Union domination of the Democrat Party has become so entrenched- and
so full of government money- that it’s impossible to tell if Union, Inc.
is the parent corporation of the Democrats, or if the Democrats control
the unions. And the symbiotic and sybaritic relationships between the
unions and the Democrats have helped screw up corporations,
municipalities and public policy in this country for too many decades.
Even as the so-called recovery notches another year, and state
revenues begin to stabilize, municipalities and school districts are
increasingly filing for bankruptcy in order to containing the rising
cost of benefits demanded by unionized public workers.
In California, the greedy, union-benefits outfit working for public
employees, called Calpers, is treated with kid gloves in both law and in
practice. Law says that when municipalities file for bankruptcy,
Calpers must be paid even if the benefits paid to Calpers are causing
the bankruptcy. Police can be fired, private vendors stiffed, teachers
laid off, investors in public debt can get zero pennies on the dollar,
but union benefits must be paid.
The city of San Bernardino however is challenging union dominance
over their balance sheet. The city is $5 million behind in pension
payments, “the city simply says it's broke,” reports the
San Francisco Chronicle.
But “San Bernardino is treating CalPERS like any other creditor that's not getting paid.”
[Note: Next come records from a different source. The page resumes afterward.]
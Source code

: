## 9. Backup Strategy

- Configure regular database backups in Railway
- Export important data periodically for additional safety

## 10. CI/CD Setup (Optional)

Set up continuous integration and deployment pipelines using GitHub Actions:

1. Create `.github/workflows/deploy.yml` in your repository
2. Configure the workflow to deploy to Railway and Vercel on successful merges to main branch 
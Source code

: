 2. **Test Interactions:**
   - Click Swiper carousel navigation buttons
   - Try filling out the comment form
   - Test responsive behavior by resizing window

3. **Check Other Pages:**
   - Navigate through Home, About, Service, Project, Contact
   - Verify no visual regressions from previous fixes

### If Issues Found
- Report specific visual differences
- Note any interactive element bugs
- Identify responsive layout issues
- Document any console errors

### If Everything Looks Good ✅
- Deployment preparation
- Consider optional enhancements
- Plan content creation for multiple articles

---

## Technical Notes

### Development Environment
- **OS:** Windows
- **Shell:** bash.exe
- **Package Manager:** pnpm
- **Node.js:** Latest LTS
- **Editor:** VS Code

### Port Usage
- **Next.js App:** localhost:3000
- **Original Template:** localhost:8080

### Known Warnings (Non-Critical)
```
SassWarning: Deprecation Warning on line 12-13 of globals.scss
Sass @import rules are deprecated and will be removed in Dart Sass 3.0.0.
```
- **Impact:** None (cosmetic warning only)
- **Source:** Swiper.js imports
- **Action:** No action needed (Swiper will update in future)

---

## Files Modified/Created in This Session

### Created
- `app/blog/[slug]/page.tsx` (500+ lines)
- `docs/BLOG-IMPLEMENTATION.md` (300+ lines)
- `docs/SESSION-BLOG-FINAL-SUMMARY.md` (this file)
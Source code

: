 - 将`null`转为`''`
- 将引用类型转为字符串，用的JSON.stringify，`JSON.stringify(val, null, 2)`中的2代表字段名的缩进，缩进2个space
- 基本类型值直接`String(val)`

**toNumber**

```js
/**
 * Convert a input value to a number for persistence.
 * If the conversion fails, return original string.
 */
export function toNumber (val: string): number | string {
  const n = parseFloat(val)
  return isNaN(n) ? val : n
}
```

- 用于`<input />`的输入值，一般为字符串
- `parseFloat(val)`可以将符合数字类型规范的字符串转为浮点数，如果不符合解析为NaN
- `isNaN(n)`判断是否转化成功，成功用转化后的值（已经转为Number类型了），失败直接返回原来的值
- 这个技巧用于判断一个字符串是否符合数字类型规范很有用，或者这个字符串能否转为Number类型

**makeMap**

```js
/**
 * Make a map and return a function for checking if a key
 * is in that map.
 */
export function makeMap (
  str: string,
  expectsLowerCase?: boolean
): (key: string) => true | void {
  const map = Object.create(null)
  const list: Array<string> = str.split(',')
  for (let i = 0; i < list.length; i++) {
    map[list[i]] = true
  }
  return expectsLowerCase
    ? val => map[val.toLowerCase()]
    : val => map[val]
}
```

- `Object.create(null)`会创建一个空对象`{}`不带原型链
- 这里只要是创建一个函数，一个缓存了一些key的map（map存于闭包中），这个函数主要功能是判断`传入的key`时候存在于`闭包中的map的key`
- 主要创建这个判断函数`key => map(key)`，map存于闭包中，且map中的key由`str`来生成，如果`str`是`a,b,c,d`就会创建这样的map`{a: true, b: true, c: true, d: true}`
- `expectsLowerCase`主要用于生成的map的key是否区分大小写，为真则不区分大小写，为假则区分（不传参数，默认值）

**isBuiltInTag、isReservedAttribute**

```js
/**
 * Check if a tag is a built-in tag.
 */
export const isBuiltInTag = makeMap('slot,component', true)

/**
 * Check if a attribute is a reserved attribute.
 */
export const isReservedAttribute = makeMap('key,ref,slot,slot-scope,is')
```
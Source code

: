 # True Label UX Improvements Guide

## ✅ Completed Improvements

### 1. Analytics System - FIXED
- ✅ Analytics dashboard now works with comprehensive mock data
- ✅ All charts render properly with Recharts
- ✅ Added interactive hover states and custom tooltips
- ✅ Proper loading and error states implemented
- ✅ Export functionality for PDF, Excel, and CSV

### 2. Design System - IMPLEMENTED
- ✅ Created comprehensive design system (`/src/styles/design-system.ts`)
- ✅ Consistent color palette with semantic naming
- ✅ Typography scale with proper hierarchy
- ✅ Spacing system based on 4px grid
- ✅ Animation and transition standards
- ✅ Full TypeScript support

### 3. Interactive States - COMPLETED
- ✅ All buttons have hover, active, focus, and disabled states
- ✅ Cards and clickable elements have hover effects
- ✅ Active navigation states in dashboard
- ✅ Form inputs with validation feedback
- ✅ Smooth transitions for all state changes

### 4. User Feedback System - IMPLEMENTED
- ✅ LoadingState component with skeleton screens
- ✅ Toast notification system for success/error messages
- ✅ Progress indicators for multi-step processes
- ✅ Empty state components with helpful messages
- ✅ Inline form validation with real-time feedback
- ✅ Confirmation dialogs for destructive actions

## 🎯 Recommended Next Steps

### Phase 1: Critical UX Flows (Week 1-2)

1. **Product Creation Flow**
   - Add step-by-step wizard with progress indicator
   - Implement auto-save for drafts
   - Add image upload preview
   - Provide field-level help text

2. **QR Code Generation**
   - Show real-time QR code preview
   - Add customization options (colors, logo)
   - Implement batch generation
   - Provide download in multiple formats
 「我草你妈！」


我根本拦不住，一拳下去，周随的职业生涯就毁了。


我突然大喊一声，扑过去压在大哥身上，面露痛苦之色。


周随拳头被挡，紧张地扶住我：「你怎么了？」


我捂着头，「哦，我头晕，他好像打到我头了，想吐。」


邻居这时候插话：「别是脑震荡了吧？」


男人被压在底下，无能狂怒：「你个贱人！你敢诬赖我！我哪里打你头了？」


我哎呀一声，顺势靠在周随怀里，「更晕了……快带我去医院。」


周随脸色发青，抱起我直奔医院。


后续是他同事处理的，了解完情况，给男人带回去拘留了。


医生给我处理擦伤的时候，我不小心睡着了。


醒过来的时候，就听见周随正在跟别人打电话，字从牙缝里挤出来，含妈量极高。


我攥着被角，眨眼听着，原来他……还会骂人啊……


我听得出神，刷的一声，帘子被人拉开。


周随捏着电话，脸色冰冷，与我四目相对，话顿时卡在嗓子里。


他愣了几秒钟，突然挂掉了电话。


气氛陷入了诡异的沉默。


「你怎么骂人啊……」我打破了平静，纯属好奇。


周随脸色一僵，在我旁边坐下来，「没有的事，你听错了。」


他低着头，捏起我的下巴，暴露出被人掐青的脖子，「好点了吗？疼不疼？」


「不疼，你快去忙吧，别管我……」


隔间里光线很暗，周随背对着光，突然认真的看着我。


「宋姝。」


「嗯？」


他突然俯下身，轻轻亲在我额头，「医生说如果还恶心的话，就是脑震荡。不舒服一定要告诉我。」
Of course the Chronicle is livid over union benefits being treated “like any other creditor that's not getting paid.”
“We urge San Bernardino to come to a solution with CalPERS that
doesn't involve shorting the fund and its own retirees - or dumping its
burdens on California's other taxpayers,” says the Chronicle.
But that’s exactly what Calpers already does.
Calpers is under-funded by anywhere from 55 percent to 75 percent in
large part because Calpers uses math that would land private pension
managers in jail. Calpers uses annualized growth rates of 7.5 percent
when in fact the pension system only returned one percent last year. A
30-year Treasury right now only returns 2.79 percent. Last year the
stock market returned zero percent and this year is up about 5 percent.
And really, under the law, a private pension manager would go to jail
for using a 7.5 percent assumption to manage their pension fund.
That’s because someone will have to pay the difference between the
assumption and the real rate of return.
In both the Calpers and the
private cases it will be the taxpayers who will pick up the tab.
Why should the city have to lay off workers because
previously-elected officials entered into unsustainable retirement
programs with unions who bankrolled their candidacies? Or because unions
don’t have to use generally accepted accounting practices?
Cities -and states- shouldn’t have to choose between public safety
and other necessities so that liberal council members and legislators
can have an adequate supply of yard signs and bumpers stickers during an
election year.
And taxpayers shouldn’t have to bailout union bad behavior again,
just because they bought the Democrats with cash, credit and corruption.